TASK BRIEF — Check each line of the data below for the word "Feld", then extract the ones that have it.

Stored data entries
• • •

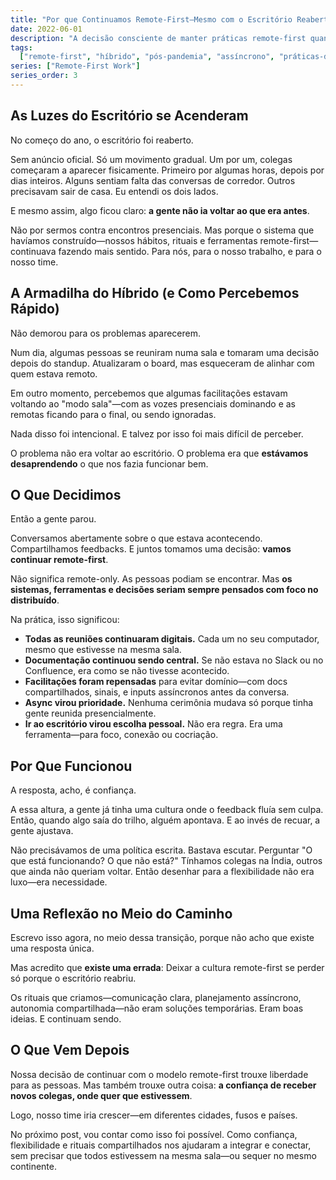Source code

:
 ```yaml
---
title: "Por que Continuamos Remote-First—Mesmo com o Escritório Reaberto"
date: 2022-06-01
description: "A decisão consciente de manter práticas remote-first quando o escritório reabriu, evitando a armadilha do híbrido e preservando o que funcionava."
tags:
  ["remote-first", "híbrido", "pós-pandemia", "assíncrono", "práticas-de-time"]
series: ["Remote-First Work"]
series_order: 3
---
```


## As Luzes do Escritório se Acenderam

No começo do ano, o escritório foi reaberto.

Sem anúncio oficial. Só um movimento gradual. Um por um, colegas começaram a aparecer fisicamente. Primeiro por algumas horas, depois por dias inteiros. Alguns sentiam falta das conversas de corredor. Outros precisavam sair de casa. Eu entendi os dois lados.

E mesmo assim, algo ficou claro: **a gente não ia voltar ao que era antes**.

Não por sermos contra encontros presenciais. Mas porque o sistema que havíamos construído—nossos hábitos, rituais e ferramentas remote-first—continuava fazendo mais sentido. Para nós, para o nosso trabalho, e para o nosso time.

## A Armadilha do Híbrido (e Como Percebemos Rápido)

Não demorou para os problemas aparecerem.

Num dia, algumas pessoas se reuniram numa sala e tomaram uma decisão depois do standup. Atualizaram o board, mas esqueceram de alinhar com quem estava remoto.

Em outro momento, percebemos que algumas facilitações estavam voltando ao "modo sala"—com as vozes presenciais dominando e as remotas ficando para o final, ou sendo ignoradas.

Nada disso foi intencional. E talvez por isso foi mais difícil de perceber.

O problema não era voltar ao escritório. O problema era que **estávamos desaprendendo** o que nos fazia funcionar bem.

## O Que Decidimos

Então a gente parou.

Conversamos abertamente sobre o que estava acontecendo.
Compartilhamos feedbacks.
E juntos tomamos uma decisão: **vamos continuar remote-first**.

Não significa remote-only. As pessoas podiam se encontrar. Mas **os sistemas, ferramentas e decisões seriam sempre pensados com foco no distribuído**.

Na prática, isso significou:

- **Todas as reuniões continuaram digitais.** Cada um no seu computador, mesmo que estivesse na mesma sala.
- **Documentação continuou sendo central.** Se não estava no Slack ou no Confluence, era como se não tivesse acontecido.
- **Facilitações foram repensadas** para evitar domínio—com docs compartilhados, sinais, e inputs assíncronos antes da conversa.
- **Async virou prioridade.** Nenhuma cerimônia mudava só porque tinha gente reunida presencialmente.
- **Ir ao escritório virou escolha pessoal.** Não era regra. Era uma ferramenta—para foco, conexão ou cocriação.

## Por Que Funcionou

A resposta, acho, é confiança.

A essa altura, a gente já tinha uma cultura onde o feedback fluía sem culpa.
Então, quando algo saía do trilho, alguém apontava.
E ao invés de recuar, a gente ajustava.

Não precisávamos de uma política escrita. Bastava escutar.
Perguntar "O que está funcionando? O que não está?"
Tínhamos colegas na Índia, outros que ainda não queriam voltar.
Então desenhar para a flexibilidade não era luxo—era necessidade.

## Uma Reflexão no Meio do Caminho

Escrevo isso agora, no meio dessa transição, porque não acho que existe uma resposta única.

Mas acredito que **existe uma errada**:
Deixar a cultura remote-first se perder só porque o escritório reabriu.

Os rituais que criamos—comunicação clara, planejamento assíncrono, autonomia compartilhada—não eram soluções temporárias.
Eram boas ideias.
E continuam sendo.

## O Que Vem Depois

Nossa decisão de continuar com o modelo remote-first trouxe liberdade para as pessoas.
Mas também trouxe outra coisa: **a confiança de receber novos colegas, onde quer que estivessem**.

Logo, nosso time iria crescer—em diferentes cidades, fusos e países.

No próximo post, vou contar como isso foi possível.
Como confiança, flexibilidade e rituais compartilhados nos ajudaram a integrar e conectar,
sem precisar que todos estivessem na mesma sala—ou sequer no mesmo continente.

• • •

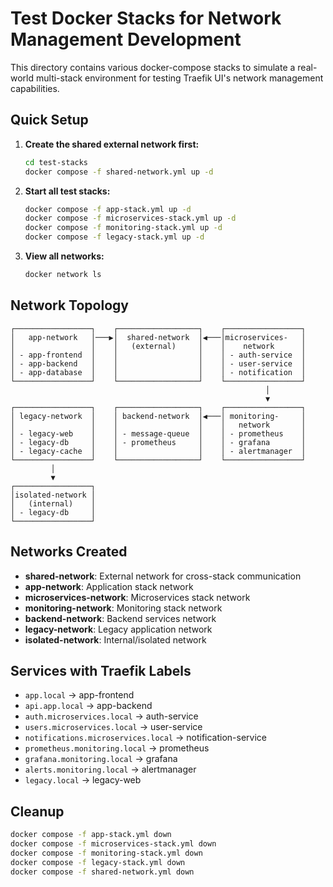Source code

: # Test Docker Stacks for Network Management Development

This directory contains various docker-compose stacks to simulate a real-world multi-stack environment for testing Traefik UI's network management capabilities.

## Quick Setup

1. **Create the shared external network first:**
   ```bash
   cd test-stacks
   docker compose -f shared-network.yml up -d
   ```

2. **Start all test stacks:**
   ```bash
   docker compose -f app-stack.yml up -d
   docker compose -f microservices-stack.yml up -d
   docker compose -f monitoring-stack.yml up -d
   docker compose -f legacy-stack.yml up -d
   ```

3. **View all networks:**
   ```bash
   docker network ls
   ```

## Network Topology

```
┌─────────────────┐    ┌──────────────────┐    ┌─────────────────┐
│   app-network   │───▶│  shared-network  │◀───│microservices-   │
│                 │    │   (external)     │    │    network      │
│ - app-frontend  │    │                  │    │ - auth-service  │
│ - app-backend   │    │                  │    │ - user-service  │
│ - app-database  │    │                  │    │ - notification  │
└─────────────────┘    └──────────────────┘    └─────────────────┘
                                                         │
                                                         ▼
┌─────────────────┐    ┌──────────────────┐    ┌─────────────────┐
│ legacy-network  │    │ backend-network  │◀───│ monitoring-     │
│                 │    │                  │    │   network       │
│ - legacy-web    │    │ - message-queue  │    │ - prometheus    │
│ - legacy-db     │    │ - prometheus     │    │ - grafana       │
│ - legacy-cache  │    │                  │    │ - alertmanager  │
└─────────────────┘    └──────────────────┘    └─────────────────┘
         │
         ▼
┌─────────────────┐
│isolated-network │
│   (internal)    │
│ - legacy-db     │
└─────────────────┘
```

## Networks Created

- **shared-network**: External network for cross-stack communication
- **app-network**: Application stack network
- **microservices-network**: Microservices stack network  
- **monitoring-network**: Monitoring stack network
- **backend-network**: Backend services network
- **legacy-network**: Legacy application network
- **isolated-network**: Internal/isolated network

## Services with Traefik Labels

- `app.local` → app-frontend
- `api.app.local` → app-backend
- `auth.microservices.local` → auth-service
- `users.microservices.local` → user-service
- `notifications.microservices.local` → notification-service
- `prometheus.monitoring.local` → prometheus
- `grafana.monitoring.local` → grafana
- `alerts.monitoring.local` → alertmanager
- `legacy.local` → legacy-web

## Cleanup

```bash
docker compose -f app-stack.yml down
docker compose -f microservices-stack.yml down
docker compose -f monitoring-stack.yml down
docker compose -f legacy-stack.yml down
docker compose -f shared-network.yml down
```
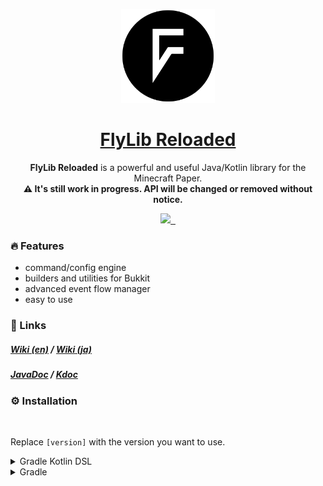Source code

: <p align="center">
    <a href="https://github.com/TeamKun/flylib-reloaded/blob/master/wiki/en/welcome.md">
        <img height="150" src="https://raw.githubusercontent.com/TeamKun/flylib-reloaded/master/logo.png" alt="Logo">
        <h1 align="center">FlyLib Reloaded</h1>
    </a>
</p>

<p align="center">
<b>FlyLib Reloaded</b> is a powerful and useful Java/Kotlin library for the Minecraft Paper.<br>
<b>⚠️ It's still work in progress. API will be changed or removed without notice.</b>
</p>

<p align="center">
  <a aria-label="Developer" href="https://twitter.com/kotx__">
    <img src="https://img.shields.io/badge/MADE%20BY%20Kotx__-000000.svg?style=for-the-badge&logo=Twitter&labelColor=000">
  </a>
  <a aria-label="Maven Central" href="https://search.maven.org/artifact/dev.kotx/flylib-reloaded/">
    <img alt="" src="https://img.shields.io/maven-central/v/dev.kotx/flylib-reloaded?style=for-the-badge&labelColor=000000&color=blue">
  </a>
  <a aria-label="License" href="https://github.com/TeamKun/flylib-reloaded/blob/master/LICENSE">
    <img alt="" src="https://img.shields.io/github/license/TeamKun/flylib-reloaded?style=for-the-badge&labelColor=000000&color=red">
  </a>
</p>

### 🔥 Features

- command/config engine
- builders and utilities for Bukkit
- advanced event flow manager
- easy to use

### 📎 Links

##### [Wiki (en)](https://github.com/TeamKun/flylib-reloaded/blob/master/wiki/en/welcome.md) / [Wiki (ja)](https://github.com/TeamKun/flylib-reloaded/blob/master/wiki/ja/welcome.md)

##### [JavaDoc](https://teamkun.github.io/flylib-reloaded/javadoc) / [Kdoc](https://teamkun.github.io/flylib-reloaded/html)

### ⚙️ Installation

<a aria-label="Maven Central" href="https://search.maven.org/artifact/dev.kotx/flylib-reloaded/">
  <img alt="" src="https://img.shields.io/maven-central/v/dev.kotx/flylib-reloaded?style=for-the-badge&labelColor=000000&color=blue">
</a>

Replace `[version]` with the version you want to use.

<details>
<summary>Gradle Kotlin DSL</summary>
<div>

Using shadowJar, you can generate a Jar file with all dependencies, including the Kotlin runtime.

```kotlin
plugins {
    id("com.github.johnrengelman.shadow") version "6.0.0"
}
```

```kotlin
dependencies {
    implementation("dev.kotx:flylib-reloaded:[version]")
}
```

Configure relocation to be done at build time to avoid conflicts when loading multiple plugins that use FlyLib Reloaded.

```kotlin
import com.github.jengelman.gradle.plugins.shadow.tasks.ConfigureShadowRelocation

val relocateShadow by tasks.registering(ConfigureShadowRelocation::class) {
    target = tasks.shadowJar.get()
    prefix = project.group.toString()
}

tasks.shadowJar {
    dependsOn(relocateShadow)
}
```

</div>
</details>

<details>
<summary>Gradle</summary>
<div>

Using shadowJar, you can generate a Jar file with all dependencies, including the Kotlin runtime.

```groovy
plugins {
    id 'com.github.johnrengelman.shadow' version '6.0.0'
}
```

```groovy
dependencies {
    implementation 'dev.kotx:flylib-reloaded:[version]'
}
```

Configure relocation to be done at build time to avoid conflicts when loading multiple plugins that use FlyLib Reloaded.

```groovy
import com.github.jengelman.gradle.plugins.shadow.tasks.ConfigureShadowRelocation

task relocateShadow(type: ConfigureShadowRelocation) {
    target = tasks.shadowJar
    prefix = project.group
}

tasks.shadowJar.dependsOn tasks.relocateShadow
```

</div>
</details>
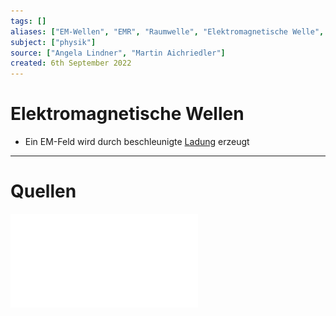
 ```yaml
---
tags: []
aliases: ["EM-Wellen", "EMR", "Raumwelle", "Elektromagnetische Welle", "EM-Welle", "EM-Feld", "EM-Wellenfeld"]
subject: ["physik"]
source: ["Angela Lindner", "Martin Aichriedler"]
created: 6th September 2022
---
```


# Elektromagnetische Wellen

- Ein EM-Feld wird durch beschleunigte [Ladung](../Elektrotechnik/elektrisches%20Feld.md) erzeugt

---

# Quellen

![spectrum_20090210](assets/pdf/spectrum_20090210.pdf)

• • •

ANSWER FOR THE TASK —
aliases: ["EM-Wellen", "EMR", "Raumwelle", "Elektromagnetische Welle", "EM-Welle", "EM-Feld", "EM-Wellenfeld"]
- Ein EM-Feld wird durch beschleunigte [Ladung](../Elektrotechnik/elektrisches%20Feld.md) erzeugt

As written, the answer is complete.